Constituye doctrina consagrada la de que la prescripción debe ser estimada, concurrentes los presupuestos sobre que se asienta -paralización del procedimiento y lapso de tiempo correspondiente-, aunque la solicitud no se inserte en el cauce procesal adecuado y dejen de observarse las exigencias procesales formales concebidas al efecto, en aras de evitar que resulte condenada una persona que, por especial previsión y expresa voluntad de la Ley, tiene extinguida la posible responsabilidad penal contraída; pudiendo ser proclamada de oficio en cualquier estado del procedimiento en que se manifieste con claridad la concurrencia de los requisitos que la definen y condicionan. Parecer que alienta, entre otras, en sentencias de 31 de mayo de 1976, 27 de junio de 1986 EDJ1986/4494 , 14 de diciembre de 1988 y 31 de octubre de 1990 EDJ1990/9919 . No ofrece duda que la prescripción del delito puede concurrir y ser estimada después de pronunciada una sentencia carente aún de firmeza.

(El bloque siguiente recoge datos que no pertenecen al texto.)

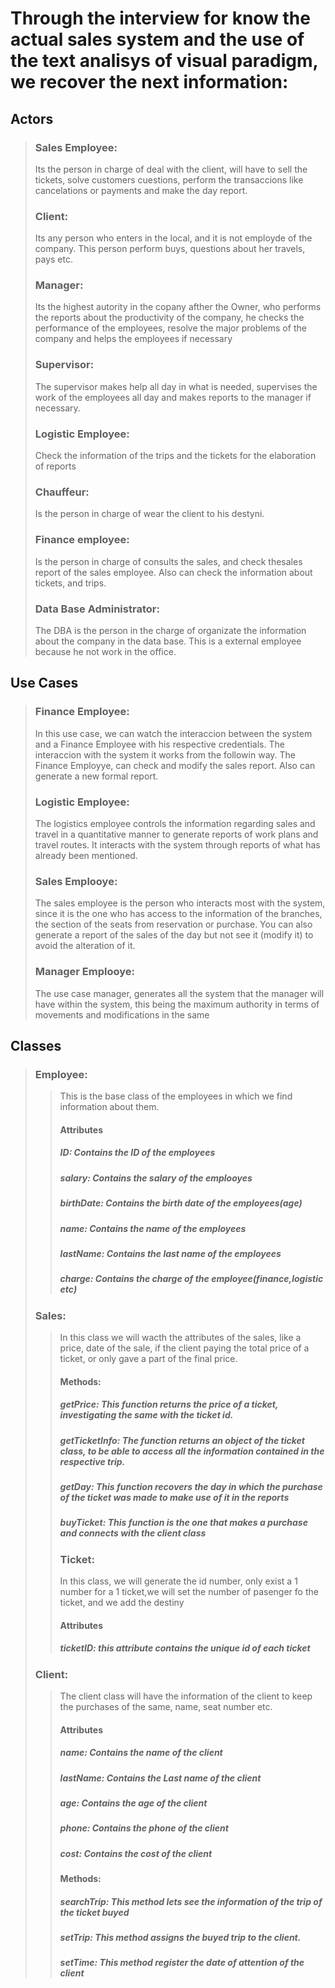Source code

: # Through the interview for know the actual sales system and the use of the text analisys of visual paradigm, we recover the next information: 

## Actors 
>### Sales Employee: 
>Its the person in charge of deal with the client, will have to sell the tickets, solve customers cuestions, perform the transaccions like cancelations or payments and make the day report.
>
>### Client: 
>Its any person who enters in the local, and it is not  employde of the company. This person perform buys, questions about her travels, pays etc.
>
>### Manager: 
>Its the highest autority in the copany afther the Owner, who performs the reports about the productivity of the company, he checks the performance of the employees, resolve the major problems of the company and helps the employees if necessary
>
>### Supervisor: 
>The supervisor makes help all day in what is needed, supervises the work of the employees all day and makes reports to the manager if necessary.
>
>### Logistic Employee: 
>Check the information of the trips and the tickets for the elaboration of reports
>
>### Chauffeur: 
>Is the person in charge of wear the client to his destyni.
>
>### Finance employee: 
>Is the person in charge of consults the sales, and check thesales report of the sales employee. Also can check the information about tickets, and trips.
>
>### Data Base Administrator:
>The DBA is the person in the charge of organizate the information about the company in the data base. This is a external employee because he not work in the office.

## Use Cases
>### Finance Employee: 
>In this use case, we can watch the interaccion between the system and a Finance Employee with his respective credentials. The interaccion with the system it works from the followin way. The Finance Employye, can check and modify the sales report. Also can generate a new formal report.
>
>### Logistic Employee:
>The logistics employee controls the information regarding sales and travel in a quantitative manner to generate reports of work plans and travel routes. It interacts with the system through reports of what has already been mentioned.
>
>### Sales Emplooye:
>The sales employee is the person who interacts most with the system, since it is the one who has access to the information of the branches, the section of the seats from reservation or purchase. You can also generate a report of the sales of the day but not see it (modify it) to avoid the alteration of it.
>
>### Manager Emplooye:
>The use case manager, generates all the system that the manager will have within the system, this being the maximum authority in terms of movements and modifications in the same


## Classes
>### Employee: 
>>This is the base class of the employees in which we find information about them.
>>#### Attributes
>>##### ID: Contains the ID of the employees
>>##### salary: Contains the salary of the emplooyes
>>##### birthDate: Contains the birth date of the employees(age)
>>##### name: Contains the name of the employees
>>##### lastName: Contains the last name of the employees 
>>##### charge: Contains the charge of the employee(finance,logistic etc)
>
>### Sales:
>>In this class we will wacth the attributes of the sales, like a price, date of the sale, if the client paying the total price of a ticket, or only gave a part of the final price.
>>
>>#### Methods:
>>##### getPrice: This function returns the price of a ticket, investigating the same with the ticket id.
>>##### getTicketInfo: The function returns an object of the ticket class, to be able to access all the information contained in the respective trip.
>>##### getDay: This function recovers the day in which the purchase of the ticket was made to make use of it in the reports
>>##### buyTicket: This function is the one that makes a purchase and connects with the client class
>>
>>### Ticket: 
>>In this class, we will generate the id number, only exist a 1 number for a 1 ticket,we will set the number of pasenger fo the ticket, and we add the destiny
>>#### Attributes
>>##### ticketID: this attribute contains the unique id of each ticket
>>
>### Client:
>>The client class will have the information of the client to keep the purchases of the same, name, seat number etc.
>>#### Attributes
>>##### name: Contains the name of the client
>>##### lastName: Contains the Last name of the client
>>##### age: Contains the age of the client
>>##### phone: Contains the phone of the client
>>##### cost: Contains the cost of the client
>>
>>#### Methods:
>>##### searchTrip: This method lets see the information of the trip of the ticket buyed
>>##### setTrip: This method assigns the buyed trip to the client.
>>##### setTime: This method register the date of attention of the client
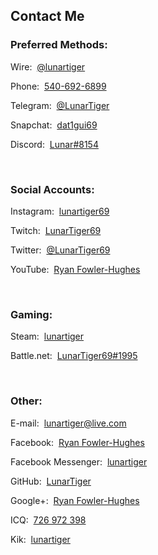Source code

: <h2 id="contact">Contact Me</h2>
<h3>Preferred Methods:</h3>
<p id="wire">Wire:&nbsp;&nbsp;<a href="https://wire.com/download/" target="_blank">@lunartiger</a></p>
<p id="phone">Phone:&nbsp;&nbsp;<a href="tel:+15406926899">540-692-6899</a></p>
<p id="telegram">Telegram:&nbsp;&nbsp;<a href="https://t.me/LunarTiger" target="_blank">@LunarTiger</a></p>
<p id="snapchat">Snapchat:&nbsp;&nbsp;<a href="https://www.snapchat.com/add/dat1gui69" target="_blank">dat1gui69</a></p>
<p id="discord">Discord:&nbsp;&nbsp;<a href="https://discordapp.com/users/206291426932293634" target="_blank">Lunar#8154</a></p>
<!--<p id="discordserver">Discord Server:&nbsp;&nbsp;<a href="https://discord.me/lunatics" target="_blank">Lunatics</a></p>-->
<br>
<h3>Social Accounts:</h3>
<p id="instagram">Instagram:&nbsp;&nbsp;<a href="https://www.instagram.com/lunartiger69/" target="_blank">lunartiger69</a></p>
<p id="twitch">Twitch:&nbsp;&nbsp;<a href="https://www.twitch.tv/lunartiger69" target="_blank">LunarTiger69</a></p>
<p id="twitter">Twitter:&nbsp;&nbsp;<a href="https://twitter.com/LunarTiger69" target="_blank">@LunarTiger69</a></p>
<p id="youtube">YouTube:&nbsp;&nbsp;<a href="https://www.youtube.com/user/69lunartiger" target="_blank">Ryan Fowler-Hughes</a></p>
<br>
<h3>Gaming:</h3>
<p id="steam">Steam:&nbsp;&nbsp;<a href="http://steamcommunity.com/id/lunartiger" target="_blank">lunartiger</a></p>
<p id="battlenet">Battle.net:&nbsp;&nbsp;<a href="https://www.blizzard.com/apps/battle.net/desktop" target="_blank">LunarTiger69#1995</a></p>
<br>
<h3>Other:</h3>
<p id="email">E-mail:&nbsp;&nbsp;<a href="mailto:lunartiger@live.com" target="_top">lunartiger@live.com</a></p>
<p id="facebook">Facebook:&nbsp;&nbsp;<a href="https://www.facebook.com/lunartiger" target="_blank">Ryan Fowler-Hughes</a></p>
<p id="fbmessenger">Facebook Messenger:&nbsp;&nbsp;<a href="https://m.me/lunartiger" target="_blank">lunartiger</a></p>
<p id="github">GitHub:&nbsp;&nbsp;<a href="https://github.com/LunarTiger" target="_blank">LunarTiger</a></p>
<p id="google">Google+:&nbsp;&nbsp;<a href="https://plus.google.com/+RyanFowlerHughes" target="_blank">Ryan Fowler-Hughes</a></p>
<p id="icq">ICQ:&nbsp;&nbsp;<a href="https://icq.com/people/726972398" target="_blank">726 972 398</a></p>
<p id="kik">Kik:&nbsp;&nbsp;<a href="https://kik.me/lunartiger" target="_blank">lunartiger</a></p>
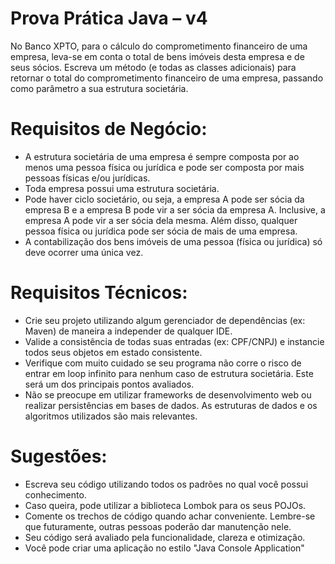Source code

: # Prova Prática Java – v4
No Banco XPTO, para o cálculo do comprometimento financeiro de uma empresa, leva-se em 
conta o total de bens imóveis desta empresa e de seus sócios. Escreva um método (e todas as classes 
adicionais) para retornar o total do comprometimento financeiro de uma empresa, passando como 
parâmetro a sua estrutura societária. 

# Requisitos de Negócio:
- A estrutura societária de uma empresa é sempre composta por ao menos uma pessoa física
ou jurídica e pode ser composta por mais pessoas físicas e/ou jurídicas.
- Toda empresa possui uma estrutura societária.
- Pode haver ciclo societário, ou seja, a empresa A pode ser sócia da empresa B e a empresa B 
pode vir a ser sócia da empresa A. Inclusive, a empresa A pode vir a ser sócia dela mesma.
Além disso, qualquer pessoa física ou jurídica pode ser sócia de mais de uma empresa.
- A contabilização dos bens imóveis de uma pessoa (física ou jurídica) só deve ocorrer uma única 
vez.

# Requisitos Técnicos:
- Crie seu projeto utilizando algum gerenciador de dependências (ex: Maven) de maneira a 
independer de qualquer IDE.
- Valide a consistência de todas suas entradas (ex: CPF/CNPJ) e instancie todos seus objetos em 
estado consistente.
- Verifique com muito cuidado se seu programa não corre o risco de entrar em loop infinito
para nenhum caso de estrutura societária. Este será um dos principais pontos avaliados.
- Não se preocupe em utilizar frameworks de desenvolvimento web ou realizar persistências 
em bases de dados. As estruturas de dados e os algoritmos utilizados são mais relevantes.

# Sugestões:
- Escreva seu código utilizando todos os padrões no qual você possui conhecimento.
- Caso queira, pode utilizar a biblioteca Lombok para os seus POJOs.
- Comente os trechos de código quando achar conveniente. Lembre-se que futuramente, 
outras pessoas poderão dar manutenção nele.
- Seu código será avaliado pela funcionalidade, clareza e otimização.
- Você pode criar uma aplicação no estilo "Java Console Application"
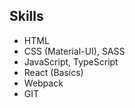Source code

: ## Skills
* HTML
* CSS (Material-UI), SASS
* JavaScript, TypeScript
* React (Basics)
* Webpack
* GIT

El propio concepto de procedimiento apunta, como límite final, a la firmeza de la sentencia, momento en que la prescripción del delito cede el paso a la prescripción de la pena (véase STS de 8 de febrero de 1995 ). De modo, que ha de insistirse en que en tanto la sentencia no sea firme, los plazos de prescripción aplicables son los correspondientes a la prescripción de la infracción ( seis meses ) y no los de prescripción de la pena ( un año ) si la sentencia condenatoria ya se hubiese pronunciado (véase STS de 29 de diciembre de 1998 ).
En el presente caso desde que llegó la causa a la sección, el 5 de marzo de 2009 hasta que nuevamente se ha repartido la ponencia para señalar deliberación, votación y fallo, el 14 de Enero de 2010, han transcurrido con creces los mencionados seis meses.
CUARTO.- En materia de costas rige lo dispuesto en el artículo 240.1 de la Ley de Enjuiciamiento Criminal , debiéndose imponer de oficio.
Vistos los preceptos citados y demás de general y pertinente aplicación
Fallo
Debemos ESTIMAR Y ESTIMAMOS el Recurso de Apelación interpuesto por la representación procesal de Dª Violeta contra la sentencia de 11 de diciembre de 2008 dictada por el juzgado de lo penal nº tres en el P.A. 161/07 al apreciar la prescricipción de sendas faltas de hurto y daños que REVOCAMOS y en consecuencia ABSOLVEMOS a Dª Violeta de ambas faltas de daños y hurto que eran objeto de condena.
Se declaran de oficio las costas de esta segunda instancia.
Contra esta sentencia no procede recurso alguno.
Devuélvanse las actuaciones al Juzgado de su procedencia, con testimonio de esta Sentencia, para su conocimiento y ejecución.
Así por esta nuestra Sentencia, de la que se unirá certificación al Rollo, lo pronunciamos, mandamos y firmamos.
Publicación.-La anterior sentencia, ha sido dada, leída y publicada por el Iltmo. Magistrado que la suscribe hallándose celebrando audiencia pública en el día de su fecha .Doy fe que obra en autos.